* TASK DESCRIPTION:
Find the word "codebases" in the listing below, then return every line it appears in.

(GIVEN INFORMATION Opens)

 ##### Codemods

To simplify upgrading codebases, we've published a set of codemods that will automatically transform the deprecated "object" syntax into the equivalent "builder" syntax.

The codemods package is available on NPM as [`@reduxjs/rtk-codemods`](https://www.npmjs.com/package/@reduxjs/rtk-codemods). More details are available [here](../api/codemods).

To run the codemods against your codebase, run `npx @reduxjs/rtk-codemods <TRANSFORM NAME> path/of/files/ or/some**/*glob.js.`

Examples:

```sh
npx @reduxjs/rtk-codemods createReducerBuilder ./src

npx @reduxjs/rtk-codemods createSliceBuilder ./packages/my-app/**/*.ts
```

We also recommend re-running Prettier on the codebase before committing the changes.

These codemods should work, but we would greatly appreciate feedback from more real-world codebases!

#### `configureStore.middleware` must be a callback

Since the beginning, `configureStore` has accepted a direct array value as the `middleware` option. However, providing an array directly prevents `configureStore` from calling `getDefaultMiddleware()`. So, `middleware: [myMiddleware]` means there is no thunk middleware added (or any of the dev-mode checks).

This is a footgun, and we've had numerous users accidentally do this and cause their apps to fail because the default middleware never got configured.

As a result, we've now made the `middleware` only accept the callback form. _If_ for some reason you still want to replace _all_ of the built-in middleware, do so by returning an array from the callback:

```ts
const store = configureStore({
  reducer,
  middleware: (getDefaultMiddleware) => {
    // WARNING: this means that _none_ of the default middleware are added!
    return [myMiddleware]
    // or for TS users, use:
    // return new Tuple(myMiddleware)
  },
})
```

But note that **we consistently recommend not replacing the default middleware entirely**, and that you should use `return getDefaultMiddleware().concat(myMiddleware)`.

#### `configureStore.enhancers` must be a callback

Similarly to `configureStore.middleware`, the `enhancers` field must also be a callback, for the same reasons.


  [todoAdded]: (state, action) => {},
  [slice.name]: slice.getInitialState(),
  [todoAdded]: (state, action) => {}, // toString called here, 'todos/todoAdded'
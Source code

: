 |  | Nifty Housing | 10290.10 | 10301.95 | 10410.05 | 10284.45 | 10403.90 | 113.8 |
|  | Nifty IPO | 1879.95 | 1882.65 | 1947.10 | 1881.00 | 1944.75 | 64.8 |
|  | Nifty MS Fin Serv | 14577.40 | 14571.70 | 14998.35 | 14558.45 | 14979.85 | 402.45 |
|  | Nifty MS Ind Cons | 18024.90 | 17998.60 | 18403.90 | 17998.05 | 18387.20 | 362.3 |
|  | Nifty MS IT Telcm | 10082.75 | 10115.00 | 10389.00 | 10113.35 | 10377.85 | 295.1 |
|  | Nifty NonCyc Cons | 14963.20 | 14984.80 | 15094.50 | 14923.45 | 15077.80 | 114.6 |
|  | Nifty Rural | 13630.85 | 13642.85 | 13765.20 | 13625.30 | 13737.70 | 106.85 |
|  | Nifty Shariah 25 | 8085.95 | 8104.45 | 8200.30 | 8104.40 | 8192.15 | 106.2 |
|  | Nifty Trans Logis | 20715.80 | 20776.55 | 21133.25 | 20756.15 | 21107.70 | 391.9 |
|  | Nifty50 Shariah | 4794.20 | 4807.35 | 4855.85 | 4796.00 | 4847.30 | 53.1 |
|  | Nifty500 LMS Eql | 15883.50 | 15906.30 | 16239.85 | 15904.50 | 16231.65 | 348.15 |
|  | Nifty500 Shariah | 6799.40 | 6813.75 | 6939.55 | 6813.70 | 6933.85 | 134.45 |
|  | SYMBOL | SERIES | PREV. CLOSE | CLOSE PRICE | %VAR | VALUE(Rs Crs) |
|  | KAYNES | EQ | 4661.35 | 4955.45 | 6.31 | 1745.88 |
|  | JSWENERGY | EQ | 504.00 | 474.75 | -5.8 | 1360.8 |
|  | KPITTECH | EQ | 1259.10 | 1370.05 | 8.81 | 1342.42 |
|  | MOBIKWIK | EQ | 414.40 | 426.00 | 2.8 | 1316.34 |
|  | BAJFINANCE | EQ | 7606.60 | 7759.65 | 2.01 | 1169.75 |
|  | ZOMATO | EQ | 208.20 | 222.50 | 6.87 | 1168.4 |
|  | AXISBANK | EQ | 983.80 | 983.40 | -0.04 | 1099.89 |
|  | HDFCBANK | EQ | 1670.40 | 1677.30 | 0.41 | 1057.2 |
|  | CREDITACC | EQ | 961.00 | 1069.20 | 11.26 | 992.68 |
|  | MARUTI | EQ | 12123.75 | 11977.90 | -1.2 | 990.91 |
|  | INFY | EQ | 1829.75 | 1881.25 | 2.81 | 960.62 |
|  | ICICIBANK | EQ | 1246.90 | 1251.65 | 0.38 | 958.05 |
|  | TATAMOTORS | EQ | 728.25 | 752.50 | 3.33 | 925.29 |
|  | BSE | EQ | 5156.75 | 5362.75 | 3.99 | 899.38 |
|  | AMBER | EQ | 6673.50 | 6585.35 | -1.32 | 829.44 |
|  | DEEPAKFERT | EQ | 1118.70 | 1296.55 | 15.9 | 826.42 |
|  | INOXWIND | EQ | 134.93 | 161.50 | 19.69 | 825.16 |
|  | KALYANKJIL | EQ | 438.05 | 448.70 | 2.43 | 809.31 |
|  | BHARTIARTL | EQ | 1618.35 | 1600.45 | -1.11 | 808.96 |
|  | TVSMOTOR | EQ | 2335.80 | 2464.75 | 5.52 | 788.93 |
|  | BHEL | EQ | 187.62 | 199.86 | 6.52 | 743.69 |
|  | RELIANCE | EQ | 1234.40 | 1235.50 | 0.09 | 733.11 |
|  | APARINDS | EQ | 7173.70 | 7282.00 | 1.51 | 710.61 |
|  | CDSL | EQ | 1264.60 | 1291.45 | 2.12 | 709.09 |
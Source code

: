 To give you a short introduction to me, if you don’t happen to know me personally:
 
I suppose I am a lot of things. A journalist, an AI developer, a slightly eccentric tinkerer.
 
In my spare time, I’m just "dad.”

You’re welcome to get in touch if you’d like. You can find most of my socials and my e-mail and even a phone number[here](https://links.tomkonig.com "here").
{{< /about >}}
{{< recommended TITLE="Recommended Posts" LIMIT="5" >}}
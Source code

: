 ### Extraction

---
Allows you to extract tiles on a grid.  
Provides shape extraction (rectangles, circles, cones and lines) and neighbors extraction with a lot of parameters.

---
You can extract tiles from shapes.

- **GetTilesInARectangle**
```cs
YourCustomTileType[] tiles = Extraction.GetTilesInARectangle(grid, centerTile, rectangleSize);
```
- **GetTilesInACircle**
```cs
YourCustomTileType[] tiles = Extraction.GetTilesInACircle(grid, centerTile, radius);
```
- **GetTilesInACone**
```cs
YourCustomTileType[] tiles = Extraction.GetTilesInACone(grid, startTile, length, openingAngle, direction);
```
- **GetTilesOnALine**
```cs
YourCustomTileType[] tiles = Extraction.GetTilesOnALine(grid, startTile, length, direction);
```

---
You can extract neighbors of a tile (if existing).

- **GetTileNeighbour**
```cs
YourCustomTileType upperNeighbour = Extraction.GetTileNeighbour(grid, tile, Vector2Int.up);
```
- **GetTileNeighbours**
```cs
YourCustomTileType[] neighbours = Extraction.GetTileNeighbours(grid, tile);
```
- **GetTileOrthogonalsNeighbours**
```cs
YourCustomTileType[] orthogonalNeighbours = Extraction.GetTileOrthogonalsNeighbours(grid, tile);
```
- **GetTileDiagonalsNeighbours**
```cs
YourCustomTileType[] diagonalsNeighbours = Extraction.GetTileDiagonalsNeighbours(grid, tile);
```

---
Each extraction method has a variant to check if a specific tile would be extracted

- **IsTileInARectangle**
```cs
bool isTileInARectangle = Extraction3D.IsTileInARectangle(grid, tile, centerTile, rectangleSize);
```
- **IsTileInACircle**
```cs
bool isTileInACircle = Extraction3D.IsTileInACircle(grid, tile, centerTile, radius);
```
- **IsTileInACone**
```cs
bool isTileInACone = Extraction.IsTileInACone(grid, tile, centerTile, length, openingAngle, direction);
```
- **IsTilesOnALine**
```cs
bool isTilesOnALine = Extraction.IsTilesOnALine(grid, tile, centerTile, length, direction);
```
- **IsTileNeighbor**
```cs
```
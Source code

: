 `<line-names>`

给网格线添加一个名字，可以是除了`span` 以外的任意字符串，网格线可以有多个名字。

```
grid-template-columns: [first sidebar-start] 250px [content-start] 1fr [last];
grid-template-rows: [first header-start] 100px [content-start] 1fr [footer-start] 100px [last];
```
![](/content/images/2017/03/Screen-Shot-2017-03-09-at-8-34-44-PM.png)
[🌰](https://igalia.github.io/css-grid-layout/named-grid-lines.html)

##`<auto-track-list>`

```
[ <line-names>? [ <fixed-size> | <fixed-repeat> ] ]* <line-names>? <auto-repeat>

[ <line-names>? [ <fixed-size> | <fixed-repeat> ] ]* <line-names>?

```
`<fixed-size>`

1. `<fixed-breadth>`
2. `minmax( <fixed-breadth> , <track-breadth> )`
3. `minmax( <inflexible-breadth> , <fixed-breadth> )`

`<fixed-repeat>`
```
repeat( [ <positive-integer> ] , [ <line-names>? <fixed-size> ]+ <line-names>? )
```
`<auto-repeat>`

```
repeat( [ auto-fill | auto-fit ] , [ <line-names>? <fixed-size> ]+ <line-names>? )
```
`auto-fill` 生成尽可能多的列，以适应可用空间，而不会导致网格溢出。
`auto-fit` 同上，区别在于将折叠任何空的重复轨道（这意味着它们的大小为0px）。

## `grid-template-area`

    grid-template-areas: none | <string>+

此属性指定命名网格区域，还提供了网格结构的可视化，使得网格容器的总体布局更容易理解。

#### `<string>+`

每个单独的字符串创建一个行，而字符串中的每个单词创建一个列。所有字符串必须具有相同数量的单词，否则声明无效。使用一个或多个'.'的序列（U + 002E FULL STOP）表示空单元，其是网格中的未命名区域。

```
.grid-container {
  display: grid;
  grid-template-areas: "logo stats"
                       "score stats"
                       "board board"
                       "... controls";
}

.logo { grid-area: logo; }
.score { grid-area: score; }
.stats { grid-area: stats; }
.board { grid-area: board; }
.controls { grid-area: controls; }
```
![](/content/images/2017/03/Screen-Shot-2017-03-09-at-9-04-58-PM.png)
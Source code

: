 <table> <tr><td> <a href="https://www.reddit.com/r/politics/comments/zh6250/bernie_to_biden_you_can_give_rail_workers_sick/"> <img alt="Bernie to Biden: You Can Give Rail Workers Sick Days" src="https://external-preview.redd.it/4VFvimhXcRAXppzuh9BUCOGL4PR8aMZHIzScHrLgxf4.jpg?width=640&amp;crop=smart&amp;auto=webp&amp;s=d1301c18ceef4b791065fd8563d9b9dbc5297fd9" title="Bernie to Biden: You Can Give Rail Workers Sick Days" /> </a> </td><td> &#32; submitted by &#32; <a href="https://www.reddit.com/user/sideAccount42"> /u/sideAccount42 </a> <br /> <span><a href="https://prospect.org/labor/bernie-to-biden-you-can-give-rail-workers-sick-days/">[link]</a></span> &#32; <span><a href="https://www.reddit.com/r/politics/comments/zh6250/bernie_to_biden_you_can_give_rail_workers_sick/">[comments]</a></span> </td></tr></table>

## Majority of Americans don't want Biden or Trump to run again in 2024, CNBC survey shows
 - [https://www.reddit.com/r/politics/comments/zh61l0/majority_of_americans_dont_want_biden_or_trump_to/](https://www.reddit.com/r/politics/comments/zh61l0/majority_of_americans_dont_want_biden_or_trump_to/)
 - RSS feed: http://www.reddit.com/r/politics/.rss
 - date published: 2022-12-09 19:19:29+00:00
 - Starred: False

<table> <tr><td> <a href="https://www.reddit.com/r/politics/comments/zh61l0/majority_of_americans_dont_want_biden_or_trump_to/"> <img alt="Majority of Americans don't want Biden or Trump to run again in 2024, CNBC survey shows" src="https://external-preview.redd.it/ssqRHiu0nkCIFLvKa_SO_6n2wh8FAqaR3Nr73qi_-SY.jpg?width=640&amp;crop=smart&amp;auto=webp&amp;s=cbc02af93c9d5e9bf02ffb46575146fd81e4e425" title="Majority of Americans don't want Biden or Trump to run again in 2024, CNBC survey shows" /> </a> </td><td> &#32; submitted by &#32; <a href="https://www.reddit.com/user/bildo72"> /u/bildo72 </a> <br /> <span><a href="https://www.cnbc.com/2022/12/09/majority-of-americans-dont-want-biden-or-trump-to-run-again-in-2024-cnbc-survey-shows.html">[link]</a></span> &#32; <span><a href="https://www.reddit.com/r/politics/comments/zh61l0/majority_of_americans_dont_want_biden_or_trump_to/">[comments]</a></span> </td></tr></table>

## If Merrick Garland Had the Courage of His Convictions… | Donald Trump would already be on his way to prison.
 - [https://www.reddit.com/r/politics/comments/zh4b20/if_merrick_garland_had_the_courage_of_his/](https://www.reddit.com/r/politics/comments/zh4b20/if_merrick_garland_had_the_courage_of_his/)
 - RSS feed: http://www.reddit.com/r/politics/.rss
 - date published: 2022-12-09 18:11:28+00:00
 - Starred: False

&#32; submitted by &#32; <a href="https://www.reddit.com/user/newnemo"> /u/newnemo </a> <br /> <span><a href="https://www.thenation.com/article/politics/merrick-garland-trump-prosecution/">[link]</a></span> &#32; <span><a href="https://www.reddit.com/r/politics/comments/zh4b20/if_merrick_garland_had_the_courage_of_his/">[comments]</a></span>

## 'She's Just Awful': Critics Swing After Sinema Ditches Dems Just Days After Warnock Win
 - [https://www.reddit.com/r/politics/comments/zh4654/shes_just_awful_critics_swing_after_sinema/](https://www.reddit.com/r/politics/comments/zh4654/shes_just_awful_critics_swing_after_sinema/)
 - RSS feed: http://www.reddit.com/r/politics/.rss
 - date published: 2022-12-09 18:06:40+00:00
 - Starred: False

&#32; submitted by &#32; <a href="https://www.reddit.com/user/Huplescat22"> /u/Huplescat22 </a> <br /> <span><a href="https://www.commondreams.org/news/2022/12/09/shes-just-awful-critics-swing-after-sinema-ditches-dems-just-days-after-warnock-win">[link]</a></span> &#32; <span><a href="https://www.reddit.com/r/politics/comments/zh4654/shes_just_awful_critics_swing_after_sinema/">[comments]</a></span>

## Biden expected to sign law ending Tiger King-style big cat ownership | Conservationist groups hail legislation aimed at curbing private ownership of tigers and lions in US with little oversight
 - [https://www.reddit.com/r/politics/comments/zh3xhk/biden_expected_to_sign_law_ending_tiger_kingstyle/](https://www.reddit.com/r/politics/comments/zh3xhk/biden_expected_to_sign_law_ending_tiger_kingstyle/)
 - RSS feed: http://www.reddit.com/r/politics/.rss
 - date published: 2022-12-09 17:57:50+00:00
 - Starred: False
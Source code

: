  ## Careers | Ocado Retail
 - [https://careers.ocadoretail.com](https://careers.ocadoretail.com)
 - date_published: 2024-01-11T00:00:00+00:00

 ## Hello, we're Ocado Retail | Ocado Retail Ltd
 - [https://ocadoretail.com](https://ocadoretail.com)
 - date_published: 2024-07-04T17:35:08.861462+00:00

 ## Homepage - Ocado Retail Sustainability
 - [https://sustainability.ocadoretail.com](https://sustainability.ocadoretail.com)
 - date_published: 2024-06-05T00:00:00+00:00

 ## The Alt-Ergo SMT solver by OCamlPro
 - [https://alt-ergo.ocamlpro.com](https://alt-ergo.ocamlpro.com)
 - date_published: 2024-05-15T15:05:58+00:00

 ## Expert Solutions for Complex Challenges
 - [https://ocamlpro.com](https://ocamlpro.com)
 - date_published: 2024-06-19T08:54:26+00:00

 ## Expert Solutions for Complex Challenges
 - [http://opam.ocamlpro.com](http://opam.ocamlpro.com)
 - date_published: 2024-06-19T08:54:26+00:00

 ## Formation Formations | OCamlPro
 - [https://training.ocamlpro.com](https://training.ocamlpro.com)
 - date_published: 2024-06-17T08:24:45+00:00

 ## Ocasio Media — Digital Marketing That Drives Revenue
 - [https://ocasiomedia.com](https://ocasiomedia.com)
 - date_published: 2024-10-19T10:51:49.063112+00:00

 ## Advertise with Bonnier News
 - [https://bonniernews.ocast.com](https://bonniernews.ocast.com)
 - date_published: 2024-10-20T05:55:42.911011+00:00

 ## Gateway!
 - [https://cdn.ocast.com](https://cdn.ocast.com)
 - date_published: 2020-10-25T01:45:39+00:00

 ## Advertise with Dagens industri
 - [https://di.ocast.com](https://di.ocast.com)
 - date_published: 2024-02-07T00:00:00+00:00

(GIVEN INFORMATION Closes)

* RESPONSE:
To simplify upgrading codebases, we've published a set of codemods that will automatically transform the deprecated "object" syntax into the equivalent "builder" syntax.
These codemods should work, but we would greatly appreciate feedback from more real-world codebases!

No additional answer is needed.